In its decision Ilias and Ahmed v. Hungary from 14 March 2017, the European Court of Human Rights found that Hungary had violated several provisions of the European Convention on Human Rights by returning two asylum seekers from Bangladesh (after carrying out the accelerated asylum procedure in Röszke detention unit) back to Serbia in 2015. The Court found that the asylum seekers were unlawfully deprived of their liberty and that the conditions in the detention unit were inhumane and degrading. Hungary therefore had violated the Articles 5 and 3 of the European Convention on Human Rights.

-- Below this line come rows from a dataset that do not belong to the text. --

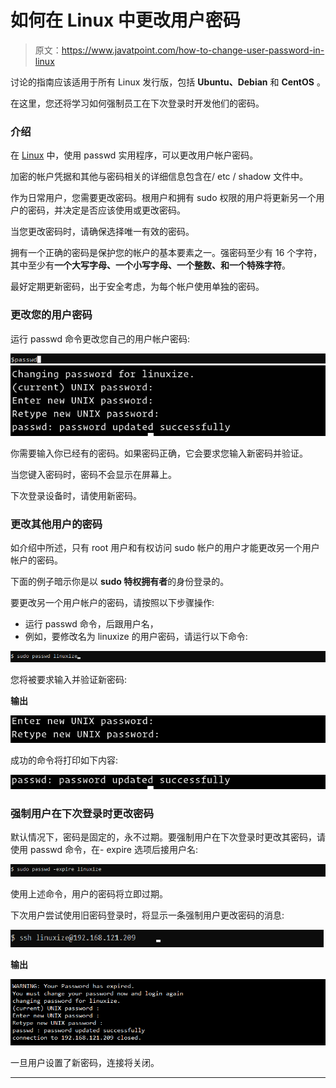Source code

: # 如何在 Linux 中更改用户密码

> 原文：<https://www.javatpoint.com/how-to-change-user-password-in-linux>

讨论的指南应该适用于所有 Linux 发行版，包括 **Ubuntu、Debian** 和 **CentOS** 。

在这里，您还将学习如何强制员工在下次登录时开发他们的密码。

### 介绍

在 [Linux](https://www.javatpoint.com/linux-tutorial) 中，使用 passwd 实用程序，可以更改用户帐户密码。

加密的帐户凭据和其他与密码相关的详细信息包含在/ etc / shadow 文件中。

作为日常用户，您需要更改密码。根用户和拥有 sudo 权限的用户将更新另一个用户的密码，并决定是否应该使用或更改密码。

当您更改密码时，请确保选择唯一有效的密码。

拥有一个正确的密码是保护您的帐户的基本要素之一。强密码至少有 16 个字符，其中至少有**一个大写字母、一个小写字母、一个整数、**和**一个特殊字符**。

最好定期更新密码，出于安全考虑，为每个帐户使用单独的密码。

### 更改您的用户密码

运行 passwd 命令更改您自己的用户帐户密码:

![How to change user password in Linux](img/e8970118a79bc4146b88b280d270951f.png)
![How to change user password in Linux](img/4eb4c8fe7dc56bcac5df939208e1381b.png)

你需要输入你已经有的密码。如果密码正确，它会要求您输入新密码并验证。

当您键入密码时，密码不会显示在屏幕上。

下次登录设备时，请使用新密码。

### 更改其他用户的密码

如介绍中所述，只有 root 用户和有权访问 sudo 帐户的用户才能更改另一个用户帐户的密码。

下面的例子暗示你是以 **sudo 特权拥有者**的身份登录的。

要更改另一个用户帐户的密码，请按照以下步骤操作:

*   运行 passwd 命令，后跟用户名，
*   例如，要修改名为 linuxize 的用户密码，请运行以下命令:

![How to change user password in Linux](img/4776910a7b69c705c46b7f97c3ab7b3c.png)

您将被要求输入并验证新密码:

**输出**

![How to change user password in Linux](img/de0b3c50f421e3a59d669dcadada9875.png)

成功的命令将打印如下内容:

![How to change user password in Linux](img/7d5ad6c6cca6c98c5c22ffbfbd018719.png)

### 强制用户在下次登录时更改密码

默认情况下，密码是固定的，永不过期。要强制用户在下次登录时更改其密码，请使用 passwd 命令，在- expire 选项后接用户名:

![How to change user password in Linux](img/8609a15e5ff2053f3ff57e6b936b6c33.png)

使用上述命令，用户的密码将立即过期。

下次用户尝试使用旧密码登录时，将显示一条强制用户更改密码的消息:

![How to change user password in Linux](img/fd99b0d919b77b6415a049a0e8b84d6b.png)

**输出**

![How to change user password in Linux](img/f8141f396931cf4d06125d6ed13f9c8c.png)

一旦用户设置了新密码，连接将关闭。

* * *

In addition, since Hungary officially considers that Serbia as a safe third country, these refugees were returned to Serbia informally (without cooperation with Serbian police) following the asylum procedure. The Court found that the Hungarian authorities did not implement the procedure for returns in accordance with the EU Return Directive and that the refugees did not have any effective remedy to challenge this decision at their disposal, which itself is a violation of Article 13 of the European Convention on Human Rights. The Court pointed out that the return of refugees to Serbia, the country which the UNHCR declared unsafe in 2012, creates the risk of further return to Macedonia and Greece (chain refoulement) and exposure to treatment contrary to Article 3 of the European Convention on Human Rights. The Court noted that not only the Hungarian authorities had not considered whether there is an individual risk of inhuman and degrading treatment in the case of returning refugees to Serbia, but they even refused to take into account the reports submitted to them, basing the decision solely on the Regulation of the Government of Hungary from 2015, which declares Serbia a safe third country.

This judgment unequivocally shows that the existing provisions in the field of refugee law of Hungary and practice of its authorities are giving room for a flagrant violation of human rights, as previously indicated by the Belgrade Centre for Human Rights and other civil society organizations. Hungary should amend its laws as soon as possible and ensure a fair and effective implementation of the asylum procedures as well as the humane treatment of asylum seekers and refugees. This ruling is extremely important as it points out to countries (among which is Serbia) that the practice of automatic application of the concept of a safe third country, without considering how these countries treat refugees can lead to violations of fundamental human rights and subsequent accountability before the European Court of Human rights.

The application to the European Court of Human Rights was represented by Hungarian Helsinki Committee, while the Belgrade Centre for Human Rights provided assistance in collecting factual material for filing the petitions.